Wednesday, January 2, 2008

2007 UMPC's: The Good, the Bad and the Ugly

On the eve of CES 2008, it seems appropriate to look back on developments in Ultra Mobile PC's in 2007. First we had the UMPC category. Then it was renamed as "UMD" (Ultra Mobile Device, not to be confused with WMD's, Weapons of Mass Destruction). Finally, it was renamed as "MID" or Mobile Internet Device. Other than a lot of three letter acronyms, what does this really signify?

To start, this indicates that the UMPC/UMD/MID category is a segment in search of a market niche. The features, functionality, and implementation of the first several generations of UMPC's have been less than overwhelming to consumers, so the marketers are hard at work trying to redefine the segment, the market or both.

In it's latest incarnation, the 'MID" has transitioned from the Windows-based UMPC used as miniature PC to a Linux-based device which is either fixed function or built as a dedicated device for a particular usage.

The Good: Although the iPhone and its sibling the iPod Touch were not classified as MID's by Apple, it has the key features which were originally targeted by the UMPC/UMD/MID segment, namely anywhere Internet access using both WWAN (EDGE for the iPhone) and WiFi (for both the iPhone and iPod Touch). These devices render full fidelity web pages using the Safari browser and the embedded OS X. While one can argue that Flash plugin for animation is not supported, this is more of a strategic choice by Apple to promote Quicktime rather than a technical limitation of the iPhone/iPod Touch. Further, Apple has even opened up the devices to third party developers after initially closing off the devices to these developers.

Another product which deserves mention is the Nokia N800 and the newly introduced N810. The N800, shown at CES 2007 and shipping in volume in January, showed how a small, light device running Linux, priced at $399 could do most of functions of the UMPC while being half the size and weight of any shipping self identified "UMPC". The N810 added a keyboard to the outstanding N800, and increased the price to $480.

The Bad: The majority of the UMPC's introduced in 2007 fall into this category. All were too large to be pocketable, too heavy, too limited in battery life to fulfil the UMPC promise. The poster child of bad UMPC's is the Samsung Q1 Ultra. The second generation of Q1 was introduced last year with a split keyboard that seem to kludged on the case.

The Ugly: The Oqo Model 2 is a beautifully looking device to be sure. But its price, from $1,500 (since lowered to $1,300) to over $2,000 is "ugly" and unfriendly to consumers. The Model 2 changed out the underpowered, and overly hot Transmeta processor for a Via processor and added WWAN radio. The Oqo is still the smallest and best designed of the crop of UMPC's but it's pricing indicates its target segment is business vertical markets, not consumers.

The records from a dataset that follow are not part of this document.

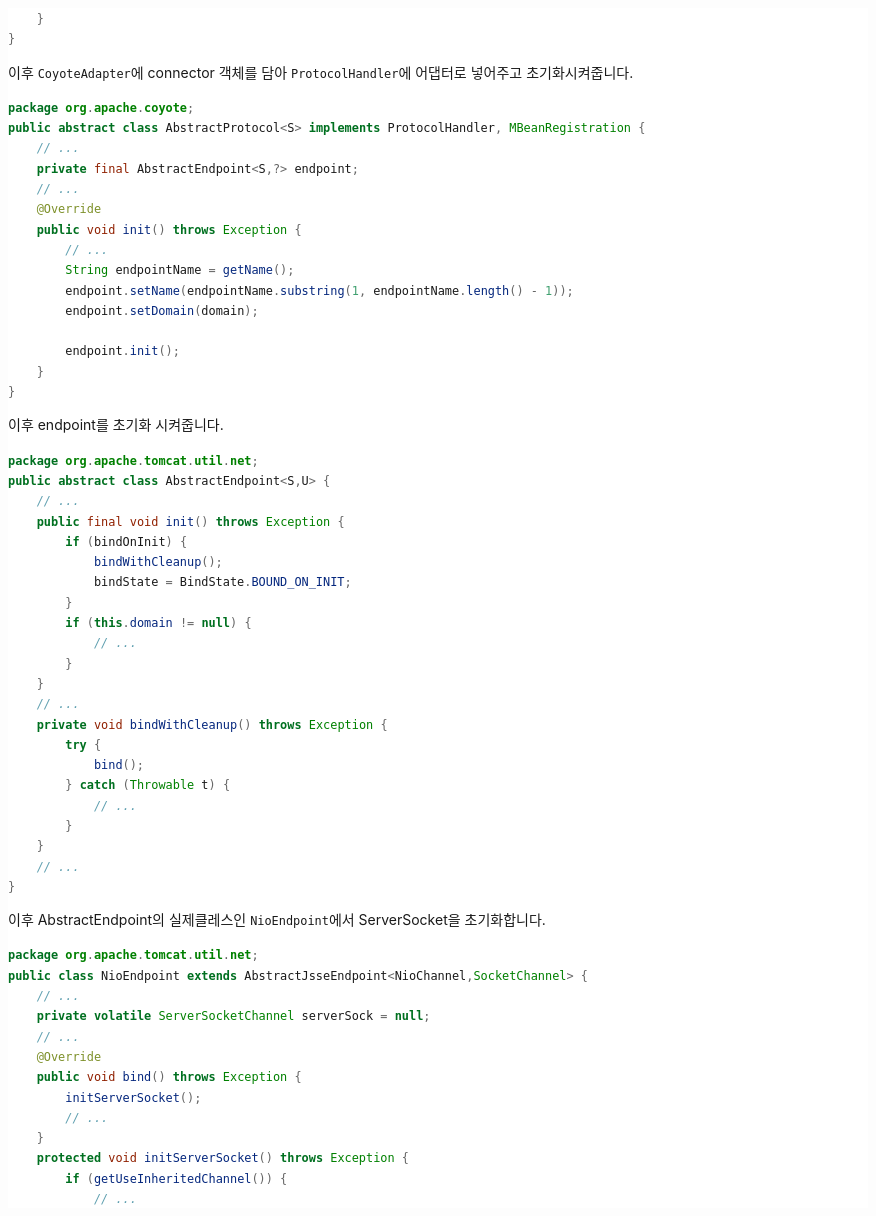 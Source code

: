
 ```java
    }
}
```

이후 `CoyoteAdapter`에 connector 객체를 담아 `ProtocolHandler`에 어댑터로 넣어주고 초기화시켜줍니다.  

```java
package org.apache.coyote;
public abstract class AbstractProtocol<S> implements ProtocolHandler, MBeanRegistration {
    // ...
    private final AbstractEndpoint<S,?> endpoint;
    // ...
    @Override
    public void init() throws Exception {
        // ...
        String endpointName = getName();
        endpoint.setName(endpointName.substring(1, endpointName.length() - 1));
        endpoint.setDomain(domain);

        endpoint.init();
    }
}
```

이후 endpoint를 초기화 시켜줍니다.  

```java
package org.apache.tomcat.util.net;
public abstract class AbstractEndpoint<S,U> {
    // ...
    public final void init() throws Exception {
        if (bindOnInit) {
            bindWithCleanup();
            bindState = BindState.BOUND_ON_INIT;
        }
        if (this.domain != null) {
            // ...
        }
    }
    // ...
    private void bindWithCleanup() throws Exception {
        try {
            bind();
        } catch (Throwable t) {
            // ...
        }
    }
    // ...
}
```
이후 AbstractEndpoint의 실제클레스인 `NioEndpoint`에서 ServerSocket을 초기화합니다.  

```java
package org.apache.tomcat.util.net;
public class NioEndpoint extends AbstractJsseEndpoint<NioChannel,SocketChannel> {
    // ...
    private volatile ServerSocketChannel serverSock = null;
    // ...
    @Override
    public void bind() throws Exception {
        initServerSocket();
        // ...
    }
    protected void initServerSocket() throws Exception {
        if (getUseInheritedChannel()) {
            // ...
```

So, I'm looking forward to some new announcements at CES next week that shows there is still life left in this segment.

Wednesday, March 7, 2007

Ultra Mobile Computer for Children

One of the ultra mobile PC's that I've been working on is a device designed to be used by children. This device, which was shown at the Intel Developer Forum in September 2006, has been ruggedized to withstand daily use by children carrying it in their backpacks to and from school.

Some of the features found in this device are:
  • High resolution WSVGA (1024 x 600) display with touch
  • Integrated mouse control
  • VGA video out port for connection to projectors in the classroom
  • Full QWERTY keyboard
  • Padded cover which can be customized with different colors and fabrics
  • Long battery life
The vision behind this device is to provide personally assigned computer to each student enabling 1:1 computing model. The student can use the device in the classroom where the teacher will use networked applications to deliver multimedia, interactive content directly to the students at their design, allow students to interact (questions, quizes, etc) and monitor the students' activities.

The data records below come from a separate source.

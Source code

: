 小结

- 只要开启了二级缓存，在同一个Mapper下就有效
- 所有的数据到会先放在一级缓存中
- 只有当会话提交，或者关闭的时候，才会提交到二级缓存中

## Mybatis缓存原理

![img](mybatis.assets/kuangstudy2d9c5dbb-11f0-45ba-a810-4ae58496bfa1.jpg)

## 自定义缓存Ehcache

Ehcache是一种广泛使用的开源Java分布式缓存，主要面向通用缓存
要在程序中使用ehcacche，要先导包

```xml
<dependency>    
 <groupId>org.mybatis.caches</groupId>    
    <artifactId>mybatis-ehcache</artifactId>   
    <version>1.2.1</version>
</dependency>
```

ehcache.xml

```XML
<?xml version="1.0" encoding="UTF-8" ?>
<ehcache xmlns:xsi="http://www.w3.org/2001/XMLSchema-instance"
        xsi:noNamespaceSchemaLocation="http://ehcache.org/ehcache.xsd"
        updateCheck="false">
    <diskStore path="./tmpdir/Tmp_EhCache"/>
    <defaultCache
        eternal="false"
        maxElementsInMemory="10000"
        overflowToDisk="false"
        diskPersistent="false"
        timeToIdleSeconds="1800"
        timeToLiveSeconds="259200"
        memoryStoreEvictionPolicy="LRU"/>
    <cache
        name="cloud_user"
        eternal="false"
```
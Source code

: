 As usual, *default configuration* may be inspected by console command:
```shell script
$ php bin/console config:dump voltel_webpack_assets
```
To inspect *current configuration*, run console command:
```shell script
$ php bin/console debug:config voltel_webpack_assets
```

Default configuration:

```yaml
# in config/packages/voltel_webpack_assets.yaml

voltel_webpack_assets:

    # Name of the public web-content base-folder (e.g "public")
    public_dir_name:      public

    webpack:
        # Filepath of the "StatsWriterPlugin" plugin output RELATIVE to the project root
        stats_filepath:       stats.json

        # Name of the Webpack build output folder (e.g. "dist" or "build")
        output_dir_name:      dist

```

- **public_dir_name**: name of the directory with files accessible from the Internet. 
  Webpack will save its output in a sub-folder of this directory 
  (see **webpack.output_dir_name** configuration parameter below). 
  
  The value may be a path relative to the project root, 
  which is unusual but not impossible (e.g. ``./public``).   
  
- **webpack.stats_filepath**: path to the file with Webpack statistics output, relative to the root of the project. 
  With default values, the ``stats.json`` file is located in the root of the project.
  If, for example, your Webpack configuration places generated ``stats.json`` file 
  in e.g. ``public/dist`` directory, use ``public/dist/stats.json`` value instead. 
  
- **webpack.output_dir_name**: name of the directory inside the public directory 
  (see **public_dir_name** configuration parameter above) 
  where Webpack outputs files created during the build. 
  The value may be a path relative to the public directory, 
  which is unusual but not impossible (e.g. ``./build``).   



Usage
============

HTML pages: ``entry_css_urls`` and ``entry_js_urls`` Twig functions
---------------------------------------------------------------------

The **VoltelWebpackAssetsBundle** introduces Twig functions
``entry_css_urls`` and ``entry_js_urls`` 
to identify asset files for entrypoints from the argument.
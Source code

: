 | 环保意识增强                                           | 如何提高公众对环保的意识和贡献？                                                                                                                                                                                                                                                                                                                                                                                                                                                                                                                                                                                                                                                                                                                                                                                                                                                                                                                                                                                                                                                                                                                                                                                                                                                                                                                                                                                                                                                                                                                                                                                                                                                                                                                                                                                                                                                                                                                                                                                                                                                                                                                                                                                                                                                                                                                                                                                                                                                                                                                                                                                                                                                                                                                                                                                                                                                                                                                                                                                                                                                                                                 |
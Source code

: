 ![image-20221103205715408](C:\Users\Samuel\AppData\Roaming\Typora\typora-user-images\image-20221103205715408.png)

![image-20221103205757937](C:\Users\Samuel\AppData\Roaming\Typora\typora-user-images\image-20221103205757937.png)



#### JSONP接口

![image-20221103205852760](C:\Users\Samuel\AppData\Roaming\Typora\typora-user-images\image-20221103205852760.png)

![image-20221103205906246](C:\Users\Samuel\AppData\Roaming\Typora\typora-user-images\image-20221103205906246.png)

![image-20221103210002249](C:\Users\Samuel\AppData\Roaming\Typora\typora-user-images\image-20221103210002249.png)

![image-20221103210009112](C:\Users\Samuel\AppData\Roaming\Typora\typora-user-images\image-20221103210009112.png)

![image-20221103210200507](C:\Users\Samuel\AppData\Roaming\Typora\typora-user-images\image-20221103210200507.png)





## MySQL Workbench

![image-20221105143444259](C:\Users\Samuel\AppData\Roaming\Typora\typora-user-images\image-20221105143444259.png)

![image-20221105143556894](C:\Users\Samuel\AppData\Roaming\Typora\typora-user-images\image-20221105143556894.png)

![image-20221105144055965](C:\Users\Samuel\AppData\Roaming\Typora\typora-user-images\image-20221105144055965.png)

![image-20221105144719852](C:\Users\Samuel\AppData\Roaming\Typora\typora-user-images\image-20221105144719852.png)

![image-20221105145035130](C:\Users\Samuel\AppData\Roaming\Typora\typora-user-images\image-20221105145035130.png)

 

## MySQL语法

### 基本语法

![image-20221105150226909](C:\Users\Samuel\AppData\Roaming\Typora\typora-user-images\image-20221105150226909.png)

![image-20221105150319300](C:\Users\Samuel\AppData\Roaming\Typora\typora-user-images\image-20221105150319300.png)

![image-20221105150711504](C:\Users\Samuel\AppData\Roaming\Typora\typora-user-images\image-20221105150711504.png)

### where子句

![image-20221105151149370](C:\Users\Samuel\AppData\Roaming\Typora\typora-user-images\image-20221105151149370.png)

Tuesday, February 20, 2007

What Do Zero Switching Costs Mean?

I recently read an interesting article about the impact of switching costs on IT and consumer buyer behavior. Switching costs are the economic and non-economic costs of switching from one thing to its alternative. For example, the cancellation fee charged by mobile phone carriers are an economic cost to switching carriers before your contract has expired. This is clearly an effort by carriers to reduce their subscriber "churn". Alternatively, carriers will want to protect their investment in a subscriber's subsidized handset.

There are also a variety of non-economic switching costs which influence buyer behavior. For example, re-learning how to use a device can be a switching barrier. This is often cited by corporate IT departments in their delay to transition to new operating systems such as Windows Vista. Another non-economic switching cost is an investment in related infrastructure. For example, software written for Sun's Solaris operating system will not run under Microsoft Windows or IBM's AIX operating system, stranding those hardware assets in a transition. Similarly, a consumer switching from standard definition DVD's to Blueray high definition DVD's will not be able to play back a completing HD-DVD format (except for some dual format schemes which been introduced).

In general, switching costs favor the incumbent player and are a barrier to entry for new players into the segment. For example, anyone with a large library of music purchased from iTunes cannot play back this music on non-Apple MP3 players because Apple's AAC digital rights management software is only found on iPods. Other reasons why switching costs favor the incumbent include behavioral inertia, stranded assets, risk aversion, and lack of complementary products. So, any new product entering an established segment must demonstrate a clear and obvious user benefit in order to overcome these switching costs.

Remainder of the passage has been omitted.